Artık ABD’nin Suriye’de işgal politikasını hayata geçirmeye başladığı bu günlerde, emperyalizm ile Kürt siyaseti arasındaki ilişkinin de geleceği tartışılır hale geldi. “ABD Kürtleri yarı yolda bırakacak mı?” soruları ve üzerine yapılan yorumlar, Kürt hareketi ile emperyalizm arasındaki ilişkinin kökenlerine inmediği sürece doğru bir hattan ilerlemeyecektir.
Yanlış soru
Bilindiği üzere ABD 2014 sonrasında Suriye’deki politikalarını yürütmek üzere yaptığı işbirliğini yeniledi ve cihatçı örgütler ile olan ilişkisini tali bir zemine çekerken, birinci elden PKK’nin Suriye’deki askeri ve siyasi örgütlenmesi olan PYD ve YPG ile işbirliğine başladı. Tali alana çekilen ilişkinin bugün Suriye’de “ılımlı muhalefet adı verilen” El Kaide kökenli bazı grupları da içerdiği açık bir şekilde görülmektedir.

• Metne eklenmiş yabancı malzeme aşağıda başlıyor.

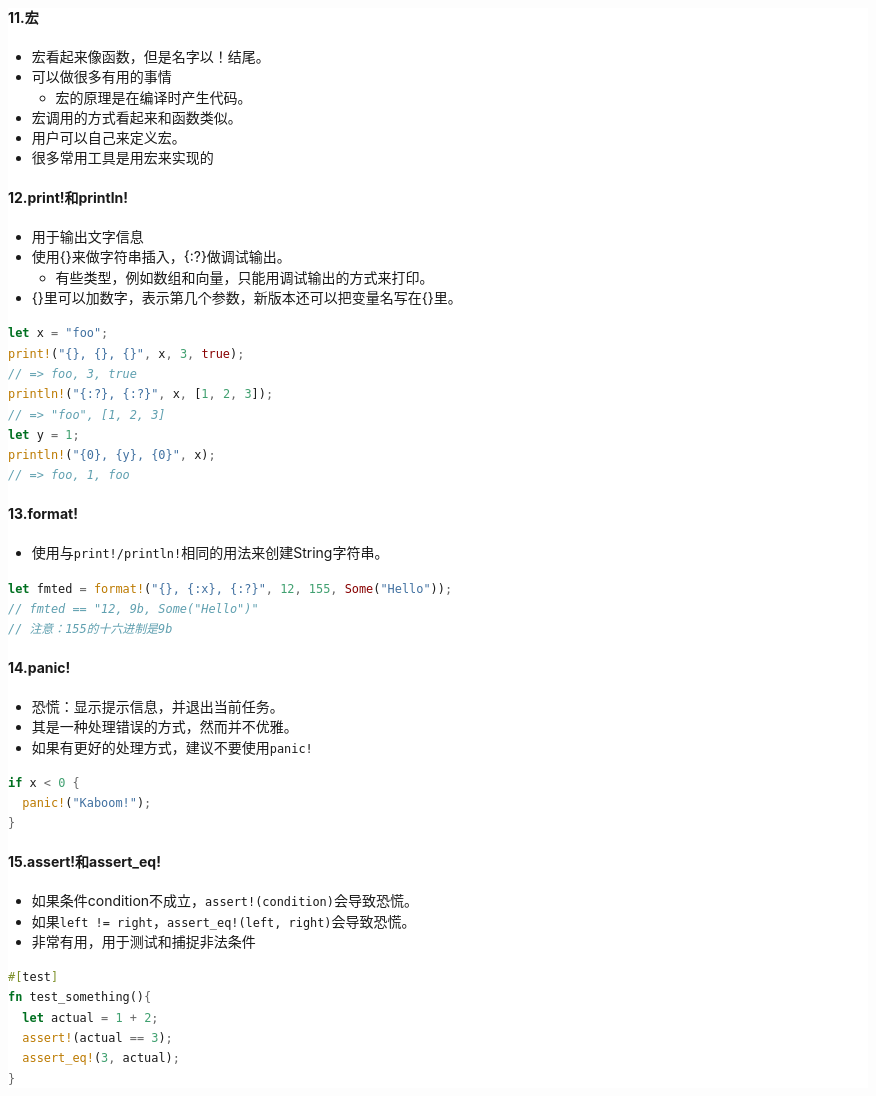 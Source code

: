 #### 11.宏
* 宏看起来像函数，但是名字以！结尾。
* 可以做很多有用的事情
  * 宏的原理是在编译时产生代码。
* 宏调用的方式看起来和函数类似。
* 用户可以自己来定义宏。
* 很多常用工具是用宏来实现的

#### 12.print!和println!
* 用于输出文字信息
* 使用{}来做字符串插入，{:?}做调试输出。
  * 有些类型，例如数组和向量，只能用调试输出的方式来打印。
* {}里可以加数字，表示第几个参数，新版本还可以把变量名写在{}里。
```rust
let x = "foo";
print!("{}, {}, {}", x, 3, true);
// => foo, 3, true
println!("{:?}, {:?}", x, [1, 2, 3]);
// => "foo", [1, 2, 3]
let y = 1;
println!("{0}, {y}, {0}", x);
// => foo, 1, foo  
```  

#### 13.format!
* 使用与`print!/println!`相同的用法来创建String字符串。
```rust
let fmted = format!("{}, {:x}, {:?}", 12, 155, Some("Hello"));
// fmted == "12, 9b, Some("Hello")"
// 注意：155的十六进制是9b
```

#### 14.panic!
* 恐慌：显示提示信息，并退出当前任务。
* 其是一种处理错误的方式，然而并不优雅。
* 如果有更好的处理方式，建议不要使用`panic!`
```rust
if x < 0 {
  panic!("Kaboom!");
}
```

#### 15.assert!和assert_eq!
* 如果条件condition不成立，`assert!(condition)`会导致恐慌。
* 如果`left != right`，`assert_eq!(left, right)`会导致恐慌。
* 非常有用，用于测试和捕捉非法条件
```rust
#[test]
fn test_something(){
  let actual = 1 + 2;
  assert!(actual == 3);
  assert_eq!(3, actual);
}
```
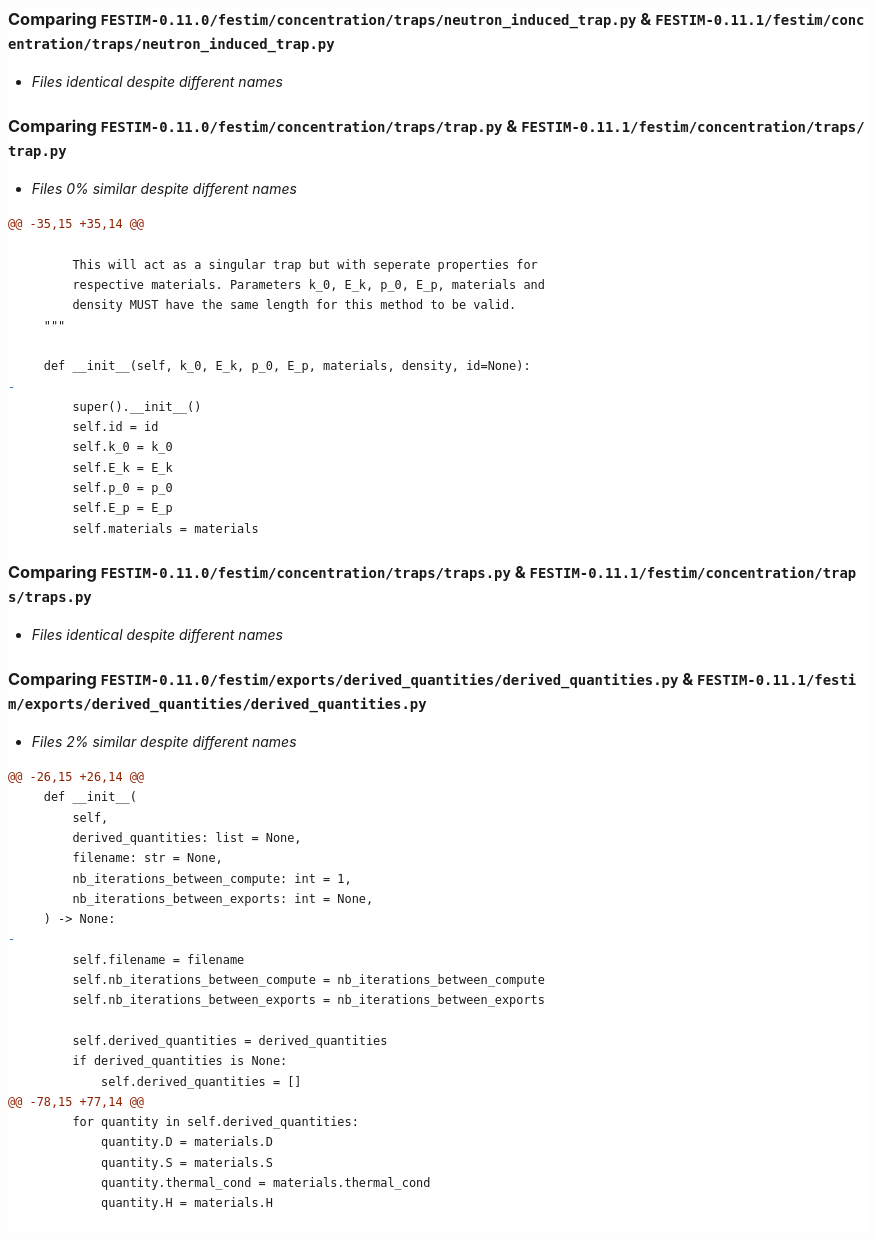 ### Comparing `FESTIM-0.11.0/festim/concentration/traps/neutron_induced_trap.py` & `FESTIM-0.11.1/festim/concentration/traps/neutron_induced_trap.py`

 * *Files identical despite different names*

### Comparing `FESTIM-0.11.0/festim/concentration/traps/trap.py` & `FESTIM-0.11.1/festim/concentration/traps/trap.py`

 * *Files 0% similar despite different names*

```diff
@@ -35,15 +35,14 @@
 
         This will act as a singular trap but with seperate properties for
         respective materials. Parameters k_0, E_k, p_0, E_p, materials and
         density MUST have the same length for this method to be valid.
     """
 
     def __init__(self, k_0, E_k, p_0, E_p, materials, density, id=None):
-
         super().__init__()
         self.id = id
         self.k_0 = k_0
         self.E_k = E_k
         self.p_0 = p_0
         self.E_p = E_p
         self.materials = materials
```

### Comparing `FESTIM-0.11.0/festim/concentration/traps/traps.py` & `FESTIM-0.11.1/festim/concentration/traps/traps.py`

 * *Files identical despite different names*

### Comparing `FESTIM-0.11.0/festim/exports/derived_quantities/derived_quantities.py` & `FESTIM-0.11.1/festim/exports/derived_quantities/derived_quantities.py`

 * *Files 2% similar despite different names*

```diff
@@ -26,15 +26,14 @@
     def __init__(
         self,
         derived_quantities: list = None,
         filename: str = None,
         nb_iterations_between_compute: int = 1,
         nb_iterations_between_exports: int = None,
     ) -> None:
-
         self.filename = filename
         self.nb_iterations_between_compute = nb_iterations_between_compute
         self.nb_iterations_between_exports = nb_iterations_between_exports
 
         self.derived_quantities = derived_quantities
         if derived_quantities is None:
             self.derived_quantities = []
@@ -78,15 +77,14 @@
         for quantity in self.derived_quantities:
             quantity.D = materials.D
             quantity.S = materials.S
             quantity.thermal_cond = materials.thermal_cond
             quantity.H = materials.H
 
```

Bunun dışında IŞİD, El Nusra (bugünkü adıyla Heyet Tahrir el Şam) ve benzeri yapılar ise emperyalizmin Suriye’de karşıtlık ilişkisi kurduğunu iddia ettiği oluşumlar olarak öne çıkıyor.

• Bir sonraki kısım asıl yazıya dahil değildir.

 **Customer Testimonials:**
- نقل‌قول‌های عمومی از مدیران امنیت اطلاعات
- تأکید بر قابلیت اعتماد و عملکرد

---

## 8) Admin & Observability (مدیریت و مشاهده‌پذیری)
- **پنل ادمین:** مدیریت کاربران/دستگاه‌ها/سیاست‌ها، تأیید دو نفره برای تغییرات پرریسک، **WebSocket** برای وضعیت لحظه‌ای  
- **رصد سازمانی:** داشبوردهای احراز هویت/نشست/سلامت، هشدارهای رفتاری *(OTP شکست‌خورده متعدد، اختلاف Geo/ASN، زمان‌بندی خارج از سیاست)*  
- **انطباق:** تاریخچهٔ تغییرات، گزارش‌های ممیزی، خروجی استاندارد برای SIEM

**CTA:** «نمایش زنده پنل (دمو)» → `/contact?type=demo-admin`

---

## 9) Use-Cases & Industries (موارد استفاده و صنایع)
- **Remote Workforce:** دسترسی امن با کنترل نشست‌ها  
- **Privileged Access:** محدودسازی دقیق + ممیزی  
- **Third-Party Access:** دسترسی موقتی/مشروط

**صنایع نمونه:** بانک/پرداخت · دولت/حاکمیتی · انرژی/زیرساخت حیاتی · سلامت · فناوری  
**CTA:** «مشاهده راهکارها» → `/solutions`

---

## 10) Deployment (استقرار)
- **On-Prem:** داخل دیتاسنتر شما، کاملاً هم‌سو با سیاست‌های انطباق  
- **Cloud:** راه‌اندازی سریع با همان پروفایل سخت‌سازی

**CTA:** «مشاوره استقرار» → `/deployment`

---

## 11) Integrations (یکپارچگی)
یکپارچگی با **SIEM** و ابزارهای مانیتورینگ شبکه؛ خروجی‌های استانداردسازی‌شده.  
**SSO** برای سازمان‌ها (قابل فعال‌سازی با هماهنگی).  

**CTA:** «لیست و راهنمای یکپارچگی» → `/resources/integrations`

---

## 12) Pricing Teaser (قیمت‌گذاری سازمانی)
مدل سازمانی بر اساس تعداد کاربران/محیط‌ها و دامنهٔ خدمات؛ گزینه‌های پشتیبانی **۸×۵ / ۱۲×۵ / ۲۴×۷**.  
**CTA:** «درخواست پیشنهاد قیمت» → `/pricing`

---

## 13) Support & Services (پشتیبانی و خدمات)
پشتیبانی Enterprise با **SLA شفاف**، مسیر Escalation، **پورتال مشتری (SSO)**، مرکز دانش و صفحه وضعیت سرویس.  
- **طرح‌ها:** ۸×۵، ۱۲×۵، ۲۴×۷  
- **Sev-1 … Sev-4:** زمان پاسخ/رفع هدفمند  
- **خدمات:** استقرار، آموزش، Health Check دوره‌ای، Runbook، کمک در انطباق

Buradaki oyun açıktır. ABD cihatçı örgütlerin bir kısmına karşı mücadele ettiğini iddia ederek, bir kısmını ise yanına alıp Suriye’deki iktidara karşı kışkırtarak bölgede tutunmanın yolunu aramaktadır.
İşte tam da bu zeminde gerek askeri, gerek siyasi alanda emperyalizmin yeni işbirliği Suriye Kürtleri üzerinden şekillendirilmiştir.

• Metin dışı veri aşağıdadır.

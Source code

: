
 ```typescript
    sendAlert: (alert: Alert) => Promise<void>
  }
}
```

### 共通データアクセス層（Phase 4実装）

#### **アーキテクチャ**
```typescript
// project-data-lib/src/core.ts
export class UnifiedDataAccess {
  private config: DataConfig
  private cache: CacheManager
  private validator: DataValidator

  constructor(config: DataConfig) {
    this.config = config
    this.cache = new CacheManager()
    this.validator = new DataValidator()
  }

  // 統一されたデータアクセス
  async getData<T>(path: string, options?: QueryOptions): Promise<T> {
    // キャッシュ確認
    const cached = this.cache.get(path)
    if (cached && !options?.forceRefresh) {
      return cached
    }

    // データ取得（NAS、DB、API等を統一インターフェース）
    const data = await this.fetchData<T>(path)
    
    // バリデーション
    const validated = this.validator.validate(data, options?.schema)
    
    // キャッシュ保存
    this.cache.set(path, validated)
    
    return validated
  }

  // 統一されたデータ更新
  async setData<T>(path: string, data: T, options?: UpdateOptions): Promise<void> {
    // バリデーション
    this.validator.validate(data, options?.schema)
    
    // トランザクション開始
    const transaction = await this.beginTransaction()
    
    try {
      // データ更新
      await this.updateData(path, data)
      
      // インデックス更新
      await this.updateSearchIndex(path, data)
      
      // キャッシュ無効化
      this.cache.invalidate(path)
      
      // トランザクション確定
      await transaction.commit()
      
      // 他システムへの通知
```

İşbirliğinin zemini Kürtler açısından statü talebine indirgenmiş ve demokratik özerklik adı verilen bir yaklaşım hayata geçirilmeye çalışılmıştır. Kürt siyasi hareketi ABD ile yaptığı işbirliğinin üzerini ulusal demokratik hakların mücadelesi ile örtmeye çalışırken, ABD’nin Suriye’yi işgal politikasını hayata geçirmesi ile birlikte yeni bir zemin oluşmuştur.
Bu noktada ise, özellikle Afrin operasyonu sonrasında ABD’nin Kürtleri yarı yolda bırakıp bırakmayacağı tartışılmaya başlanmıştır.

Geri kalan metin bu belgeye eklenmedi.